You are viewing a plain text version of this content. The canonical link for it is here.

Posted to dev@mahout.apache.org by Sergey Chickin <co...@solo.by> on 2008/03/31 22:30:41 UTC

NN implementation question

In what way do we summarize gradients? Cause if we just summarize them 
as vectors we won't get direction of cost function minimization. It 
seems to be near to true only if we choose really little learning step. 
But in this case we'll lose all the speedup from mapred. To see that sum 
of partial gradients doesn't give right direction just have a look at 
the parabaloid z=x^2+y^2 , take 2 symmetrical points on it (1, 1) and 
(-1, -1) for example and summary gradient will always be 0...

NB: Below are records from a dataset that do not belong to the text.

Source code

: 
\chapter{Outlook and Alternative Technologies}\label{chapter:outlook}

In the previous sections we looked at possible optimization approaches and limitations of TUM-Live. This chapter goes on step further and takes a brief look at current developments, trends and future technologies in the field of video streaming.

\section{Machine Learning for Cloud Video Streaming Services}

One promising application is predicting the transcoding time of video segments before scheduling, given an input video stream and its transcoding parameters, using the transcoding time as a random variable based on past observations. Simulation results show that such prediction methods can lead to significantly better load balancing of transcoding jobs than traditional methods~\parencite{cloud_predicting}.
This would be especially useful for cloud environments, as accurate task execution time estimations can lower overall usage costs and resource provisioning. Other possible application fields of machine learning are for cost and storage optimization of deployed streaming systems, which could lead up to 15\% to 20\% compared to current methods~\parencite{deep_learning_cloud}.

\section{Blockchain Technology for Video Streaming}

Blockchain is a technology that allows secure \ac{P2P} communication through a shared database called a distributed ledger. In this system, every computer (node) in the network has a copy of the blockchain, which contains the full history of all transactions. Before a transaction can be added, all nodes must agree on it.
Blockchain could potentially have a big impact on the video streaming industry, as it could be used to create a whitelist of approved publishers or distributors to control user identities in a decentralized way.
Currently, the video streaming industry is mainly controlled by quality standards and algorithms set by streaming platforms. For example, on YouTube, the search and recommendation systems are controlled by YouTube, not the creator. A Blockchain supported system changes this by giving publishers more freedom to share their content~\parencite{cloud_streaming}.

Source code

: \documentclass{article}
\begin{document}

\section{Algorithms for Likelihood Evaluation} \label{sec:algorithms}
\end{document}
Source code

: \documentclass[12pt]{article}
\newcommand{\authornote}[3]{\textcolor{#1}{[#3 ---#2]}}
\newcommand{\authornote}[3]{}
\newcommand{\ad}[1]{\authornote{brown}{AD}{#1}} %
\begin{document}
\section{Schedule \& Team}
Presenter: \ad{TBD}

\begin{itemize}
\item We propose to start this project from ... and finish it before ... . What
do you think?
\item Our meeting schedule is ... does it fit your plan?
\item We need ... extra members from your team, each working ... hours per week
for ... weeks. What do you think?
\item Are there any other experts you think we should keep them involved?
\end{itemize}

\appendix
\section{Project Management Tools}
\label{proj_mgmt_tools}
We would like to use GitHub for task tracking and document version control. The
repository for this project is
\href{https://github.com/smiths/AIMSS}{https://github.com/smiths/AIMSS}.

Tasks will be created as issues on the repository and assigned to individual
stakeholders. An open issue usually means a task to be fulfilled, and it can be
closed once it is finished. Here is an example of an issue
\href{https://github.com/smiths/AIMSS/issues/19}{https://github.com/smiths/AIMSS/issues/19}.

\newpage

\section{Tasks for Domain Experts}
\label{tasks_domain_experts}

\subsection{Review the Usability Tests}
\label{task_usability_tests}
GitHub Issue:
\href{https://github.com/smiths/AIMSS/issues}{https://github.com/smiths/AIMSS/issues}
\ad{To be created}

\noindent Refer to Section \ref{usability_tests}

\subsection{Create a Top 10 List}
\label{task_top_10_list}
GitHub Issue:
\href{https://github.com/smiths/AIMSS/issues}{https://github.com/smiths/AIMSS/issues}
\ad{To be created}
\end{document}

Re: NN implementation question

Posted by Sergey Chickin <co...@solo.by>.

Ted Dunning wrote:
> I think that you have to have separate MR phases for forward and backward
> propagation.
>
> I don't know if you can combine all backward phases into a single MR.  It
> seems enough simpler that I would start that way.  I do think that you can
> combine weight updates and error back-prop for a single layer into a single
> MR by tagging the output records.
>
> On 3/31/08 1:57 PM, "Sergey Chickin" <co...@solo.by> wrote:
>
>   
>> So we spawn map-reduce job for each layer in the network in forward
>> analyze and backpropagation? If so, everything's clear and easy. But I
>> understood from NIPS something like: we map over learning sets,
>> calculate gradient and weights increase for each of them and sum them in
>> reduce stage. Anyway, I really wonder if this approach can cause
>> speedup(do not forget that there is a price of job creation, etc. and
>> they tested their NIPS for multicore)
>>     
>
>
>
>   
Thanks, it's now clear to me

Re: NN implementation question

Posted by Ted Dunning <td...@veoh.com>.

I think that you have to have separate MR phases for forward and backward
propagation.

I don't know if you can combine all backward phases into a single MR.  It
seems enough simpler that I would start that way.  I do think that you can
combine weight updates and error back-prop for a single layer into a single
MR by tagging the output records.

On 3/31/08 1:57 PM, "Sergey Chickin" <co...@solo.by> wrote:

> So we spawn map-reduce job for each layer in the network in forward
> analyze and backpropagation? If so, everything's clear and easy. But I
> understood from NIPS something like: we map over learning sets,
> calculate gradient and weights increase for each of them and sum them in
> reduce stage. Anyway, I really wonder if this approach can cause
> speedup(do not forget that there is a price of job creation, etc. and
> they tested their NIPS for multicore)

Re: NN implementation question

Posted by Sergey Chickin <co...@solo.by>.

Ted Dunning wrote:
> Can you give a bit more context to your question?
>
> If you are talking about neural network training, I don't see where the
> problem is.  It is easiest if you run one map-reduce for computing forward
> values and errors, then another map-reduce for each level of
> back-propagation.  In the back-prop phases, if you map over input cases, you
> can compute the derivative and output weight increments and the
> back-propagated error in the map and sum them in the combiner/reducer.  The
> summed weight corrections could be added to the weights in conventional
> code.  Regularization in the form of weight decay or early stopping is
> easily incorporated into this framework.
>
> Given this structure, I don't see how your comment applies.  It seems that
> it is always possible for different inputs to give contradictory impetus to
> the model at the least by having completely contradictory target variables
> for the same input variables.
>
> SO can you expand a bit on what is worrying you?
>
>
> On 3/31/08 1:30 PM, "Sergey Chickin" <co...@solo.by> wrote:
>
>   
>> In what way do we summarize gradients? Cause if we just summarize them
>> as vectors we won't get direction of cost function minimization. It
>> seems to be near to true only if we choose really little learning step.
>> But in this case we'll lose all the speedup from mapred. To see that sum
>> of partial gradients doesn't give right direction just have a look at
>> the parabaloid z=x^2+y^2 , take 2 symmetrical points on it (1, 1) and
>> (-1, -1) for example and summary gradient will always be 0...
>>
>>     
>
>
>
>   
So we spawn map-reduce job for each layer in the network in forward 
analyze and backpropagation? If so, everything's clear and easy. But I 
understood from NIPS something like: we map over learning sets, 
calculate gradient and weights increase for each of them and sum them in 
reduce stage. Anyway, I really wonder if this approach can cause 
speedup(do not forget that there is a price of job creation, etc. and 
they tested their NIPS for multicore)

Re: NN implementation question

Posted by Ted Dunning <td...@veoh.com>.

Can you give a bit more context to your question?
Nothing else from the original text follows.